Re: Feature lifecycle for Druid features

Posted by Gian Merlino <gi...@apache.org>.

IMO the alpha / beta / GA terminology makes sense, and makes things clearer
to users, which is good.

Some thoughts on the specifics of your proposal:

- You're suggesting we commit to a specific number of releases that a GA
feature will be forward / backward compatible for. IMO, our current
commitment (one major release) is okay, but it would be good to strive for
doing this as infrequently as possible. In the future, we may decide to do
major releases less often, which will naturally lengthen the commitment
times.

- I like the idea of phasing in the testing bar as features move from alpha
-> beta -> GA. I think it'd be good to point to examples of features where
the testing is done "right" for each stage. It should help contributors
know what to shoot for.

- Plenty of GA features today do not meet the testing bar you've mentioned,
including some "day 1" features. This is fine — it is a natural consequence
of raising the testing bar over time — but we should have an idea of what
we want to do about this. One possible approach is to require that tests be
added to meet the bar when fixes or changes are made to the feature. But
this leads to situations where a small change can't be made without adding
a mountain of tests. IMO it'd be good to do an amount of new testing
commensurate with the scope of the change. A big refactor to a feature that
doesn't have much testing should involve adding a mountain of tests to it.
But we don't necessarily need to require that for a small bug fix or
enhancement (but it would be great, of course!).

- For "beta" the definition you suggest is all negative ("not battle
tested", "may change", "may not be compatible"). We should include
something positive as well, to illustrate what makes beta better than
alpha. How about "no major known issues" or "no major API changes planned"?

- I would suggest moving the "appropriate user-facing documentation"
requirement to beta rather than GA. In order to have a useful beta testing
period, we need to have good user-facing docs so people can try the feature
out.

- I think we might want to leave some alpha features undocumented, if their
quality or stability level is so low that they won't be useful to people
that aren't developers. The goal would be to avoid clogging up the
user-facing docs with a bunch of half-baked stuff. Too much of that lowers
the perceived quality level of the project.

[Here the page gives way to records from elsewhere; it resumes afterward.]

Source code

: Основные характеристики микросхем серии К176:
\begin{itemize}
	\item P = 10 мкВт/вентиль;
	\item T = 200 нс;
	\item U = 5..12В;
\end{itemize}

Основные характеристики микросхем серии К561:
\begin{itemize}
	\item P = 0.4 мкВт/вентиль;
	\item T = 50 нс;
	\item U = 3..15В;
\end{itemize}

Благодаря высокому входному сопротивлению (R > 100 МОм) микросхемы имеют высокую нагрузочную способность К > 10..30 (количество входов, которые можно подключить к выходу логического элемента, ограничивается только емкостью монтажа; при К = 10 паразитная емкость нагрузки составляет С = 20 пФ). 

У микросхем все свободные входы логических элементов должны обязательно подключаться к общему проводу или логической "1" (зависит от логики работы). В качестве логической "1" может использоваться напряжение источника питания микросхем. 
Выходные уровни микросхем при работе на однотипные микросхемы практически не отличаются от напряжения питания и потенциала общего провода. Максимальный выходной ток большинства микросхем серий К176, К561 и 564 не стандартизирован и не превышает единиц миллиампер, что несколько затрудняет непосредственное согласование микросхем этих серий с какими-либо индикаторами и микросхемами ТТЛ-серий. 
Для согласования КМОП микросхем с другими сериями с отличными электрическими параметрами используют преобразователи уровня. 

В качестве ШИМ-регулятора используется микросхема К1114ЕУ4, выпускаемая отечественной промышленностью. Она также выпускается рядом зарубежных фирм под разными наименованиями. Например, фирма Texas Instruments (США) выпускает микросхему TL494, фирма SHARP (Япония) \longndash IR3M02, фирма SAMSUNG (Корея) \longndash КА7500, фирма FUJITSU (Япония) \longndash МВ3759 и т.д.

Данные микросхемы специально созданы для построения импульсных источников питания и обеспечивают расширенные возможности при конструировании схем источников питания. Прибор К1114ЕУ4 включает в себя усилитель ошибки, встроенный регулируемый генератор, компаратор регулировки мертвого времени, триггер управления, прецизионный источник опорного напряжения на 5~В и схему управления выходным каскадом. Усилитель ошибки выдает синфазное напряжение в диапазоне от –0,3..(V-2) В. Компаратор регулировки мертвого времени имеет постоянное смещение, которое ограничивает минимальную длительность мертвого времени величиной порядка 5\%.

Now, thinking about specific features, I suggest we classify the current
experimental features in the following way:

- Java 11 support: Beta or GA (depending on how good the test coverage is)
- HTTP remote task runner: Alpha (there aren't integration tests yet)
- Router process: GA
- Indexer process: Alpha or Beta (also depending on how good the test
coverage is)
- Segment locking / minor compaction: Alpha
- Approximate histograms: GA, but deprecated (they are stable and have
plenty of tests, but users should consider switching to DataSketches
quantiles)
- Lookups: Beta
- Kinesis ingestion: GA (now that there are integration tests:
https://github.com/apache/druid/pull/9724)
- Materialized view extension: Alpha
- Moments sketch extension: Alpha

On Mon, Jun 8, 2020 at 1:49 PM Suneet Saldanha <su...@imply.io>
wrote:

> Hi Druid devs!
>
> I've been thinking about our release process and would love to get your
> thoughts on how we manage new features.
>
> When a new feature is added is it first marked as experimental?
> How do users know which features are experimental?
> How do we ensure that features do not break with each new release?
> Should the release manager manually check each feature works as part of the
> release process?
>     This doesn't seem like it can scale.
> Should integration tests always be required if the feature is being added
> to core?
>
> To address these issues, I'd like to propose we introduce a feature
> lifecycle for all features so that we can set expectations for users
> appropriately - either in the docs, product or both. I'd like to propose
> something like this:
> * Alpha - Known major bugs / performance issues. Incomplete functionality.
> Disabled by default.
> * Beta - Feature is not yet battle tested in production. API and
> compatibility may change in the future. May not be forward/ backward
> compatible.
> * GA - Feature has appropriate user facing documentation and testing so
> that it won't regres with a version upgrade. Will be forward / backward
> compatible for x releases (maybe 4? ~ 1 year)
>
> I think a model like this will allow us to continue to ship features
> quickly while keeping the release quality bar high so that our users can
> continue to rely on Druid without worrying about upgrade issues.
> I understand that adding integration tests may not always make sense for
> early / experimental features when we're uncertain of the API or the
> broader use case we're trying to solve. This model would make it clear to
> our users which features are still work in progress, and which ones they
> can expect to remain stable for a longer time.
>
> Below is an example of how I think this model can be applied to a new
> feature:
>
> This PR adds support for a new feature -
> https://github.com/apache/druid/pull/9449
>
> While it has been tested locally, there may be changes that enter Druid
> before the 0.19 release that break this feature, or more likely - a
> refactoring after 0.19 that breaks something in this feature. In this
> example, I think the feature should be marked as alpha, since there are
> future changes expected to the functionality. At this stage integration
> tests are not expected. Once the feature is complete, there should be happy
> path integration tests for the feature and it can graduate to Beta. After
> it has been running in production for a while, the feature can graduate to
> GA once we've added enough integration tests that we feel confident that
> the feature will continue to work if the integration tests run
> successfully.
>
> I know this is a very long email, but I look forward to hearing your
> thoughts on this.
> Suneet
>

Re: Feature lifecycle for Druid features

Posted by Suneet Saldanha <su...@imply.io>.

Bumping this again.

I think having a point of view on this can be useful to the community.
Here's another example:

The Pac4j and Ranger extensions have been added recently as core extensions
in 0.18 and 0.19 respectively. As a new Druid user, I'd expect these
extensions to work in production with each new release of Druid, especially
since they are in core. Unfortunately, there are no integration tests so
it's possible that these extensions break if we do a major refactoring or
introduce some conflicting dependencies.

If we have an agreed feature lifecycle, it would make it easy for a Druid
user to understand which extensions / features they can rely on for every
release, and which features are not yet validated as part of the release,
without this being a large manual burden on the release manager.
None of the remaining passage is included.